Work to complete - Pull every line holding the string "department" from the records below.
★ ★ ★ ★ ★
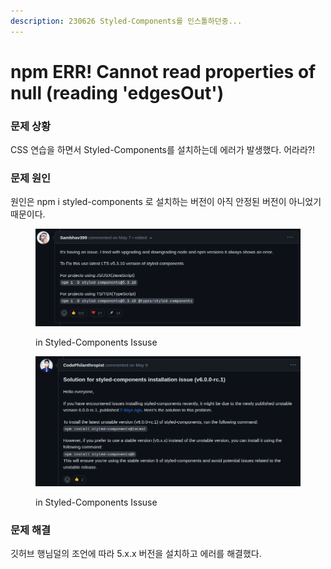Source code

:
 ```yaml
---
description: 230626 Styled-Components를 인스톨하던중...
---
```


# npm ERR! Cannot read properties of null (reading 'edgesOut')

### 문제 상황

CSS 연습을 하면서 Styled-Components를 설치하는데 에러가 발생했다. 어라라?!



### 문제 원인

원인은 npm i styled-components 로 설치하는 버전이 아직 안정된 버전이 아니었기 때문이다.

<figure><img src="../../.gitbook/assets/image (16).png" alt=""><figcaption><p>in Styled-Components Issuse</p></figcaption></figure>

<figure><img src="../../.gitbook/assets/image (8).png" alt=""><figcaption><p>in Styled-Components Issuse</p></figcaption></figure>



### 문제 해결

깃허브 행님덜의 조언에 따라 5.x.x 버전을 설치하고 에러를 해결했다.

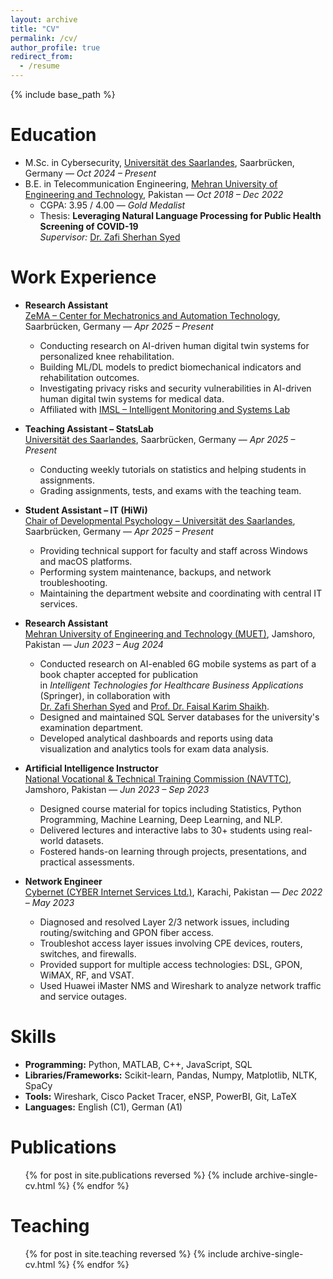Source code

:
 ```yaml
---
layout: archive
title: "CV"
permalink: /cv/
author_profile: true
redirect_from:
  - /resume
---
```


{% include base_path %}

Education
======
* M.Sc. in Cybersecurity, [Universität des Saarlandes](https://www.uni-saarland.de/en/home.html), Saarbrücken, Germany — *Oct 2024 – Present*
* B.E. in Telecommunication Engineering, [Mehran University of Engineering and Technology](https://www.muet.edu.pk/), Pakistan — *Oct 2018 – Dec 2022*
  * CGPA: 3.95 / 4.00 — *Gold Medalist*
  * Thesis: **Leveraging Natural Language Processing for Public Health Screening of COVID-19**  
    *Supervisor:* [Dr. Zafi Sherhan Syed](https://scholar.google.com/citations?user=OLku1akAAAAJ&hl=en)

Work Experience
======

* **Research Assistant**  
  [ZeMA – Center for Mechatronics and Automation Technology](https://zema.de/), Saarbrücken, Germany — *Apr 2025 – Present*  
  - Conducting research on AI-driven human digital twin systems for personalized knee rehabilitation.  
  - Building ML/DL models to predict biomechanical indicators and rehabilitation outcomes.
  - Investigating privacy risks and security vulnerabilities in AI-driven human digital twin systems for medical data.
  - Affiliated with [IMSL – Intelligent Monitoring and Systems Lab](https://imsl.de/)

* **Teaching Assistant – StatsLab**  
  [Universität des Saarlandes](https://www.uni-saarland.de/), Saarbrücken, Germany — *Apr 2025 – Present*  
  - Conducting weekly tutorials on statistics and helping students in assignments.
  - Grading assignments, tests, and exams with the teaching team. 

* **Student Assistant – IT (HiWi)**  
  [Chair of Developmental Psychology – Universität des Saarlandes](https://www.uni-saarland.de/en/lehrstuhl/aschersleben.html), Saarbrücken, Germany — *Apr 2025 – Present*  
  - Providing technical support for faculty and staff across Windows and macOS platforms.
  - Performing system maintenance, backups, and network troubleshooting. 
  - Maintaining the department website and coordinating with central IT services.
* **Research Assistant**  
  [Mehran University of Engineering and Technology (MUET)](https://www.muet.edu.pk/), Jamshoro, Pakistan — *Jun 2023 – Aug 2024*  
  - Conducted research on AI-enabled 6G mobile systems as part of a book chapter accepted for publication  
    in *Intelligent Technologies for Healthcare Business Applications* (Springer), in collaboration with  
    [Dr. Zafi Sherhan Syed](https://scholar.google.com/citations?user=OLku1akAAAAJ&hl=en) and  [Prof. Dr. Faisal Karim Shaikh](https://scholar.google.com/citations?user=Z8eRzj0AAAAJ&hl=en).  
  - Designed and maintained SQL Server databases for the university's examination department. 
  - Developed analytical dashboards and reports using data visualization and analytics tools for exam data analysis.  

* **Artificial Intelligence Instructor**  
  [National Vocational & Technical Training Commission (NAVTTC)](https://navttc.gov.pk/), Jamshoro, Pakistan — *Jun 2023 – Sep 2023*  
  - Designed course material for topics including Statistics, Python Programming, Machine Learning, Deep Learning, and NLP.
  - Delivered lectures and interactive labs to 30+ students using real-world datasets. 
  - Fostered hands-on learning through projects, presentations, and practical assessments.

* **Network Engineer**  
  [Cybernet (CYBER Internet Services Ltd.)](https://www.cyber.net.pk/), Karachi, Pakistan — *Dec 2022 – May 2023*  
  - Diagnosed and resolved Layer 2/3 network issues, including routing/switching and GPON fiber access. 
  - Troubleshot access layer issues involving CPE devices, routers, switches, and firewalls.
  - Provided support for multiple access technologies: DSL, GPON, WiMAX, RF, and VSAT.  
  - Used Huawei iMaster NMS and Wireshark to analyze network traffic and service outages.

Skills
======
* **Programming:** Python, MATLAB, C++, JavaScript, SQL  
* **Libraries/Frameworks:** Scikit-learn, Pandas, Numpy, Matplotlib, NLTK, SpaCy  
* **Tools:** Wireshark, Cisco Packet Tracer, eNSP, PowerBI, Git, LaTeX  
* **Languages:** English (C1), German (A1)

Publications
======
<ul>{% for post in site.publications reversed %}
  {% include archive-single-cv.html %}
{% endfor %}</ul>

Teaching
======
<ul>{% for post in site.teaching reversed %}
  {% include archive-single-cv.html %}
{% endfor %}</ul>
★ ★ ★ ★ ★
Task output -
  - Maintaining the department website and coordinating with central IT services.
  - Designed and maintained SQL Server databases for the university's examination department. 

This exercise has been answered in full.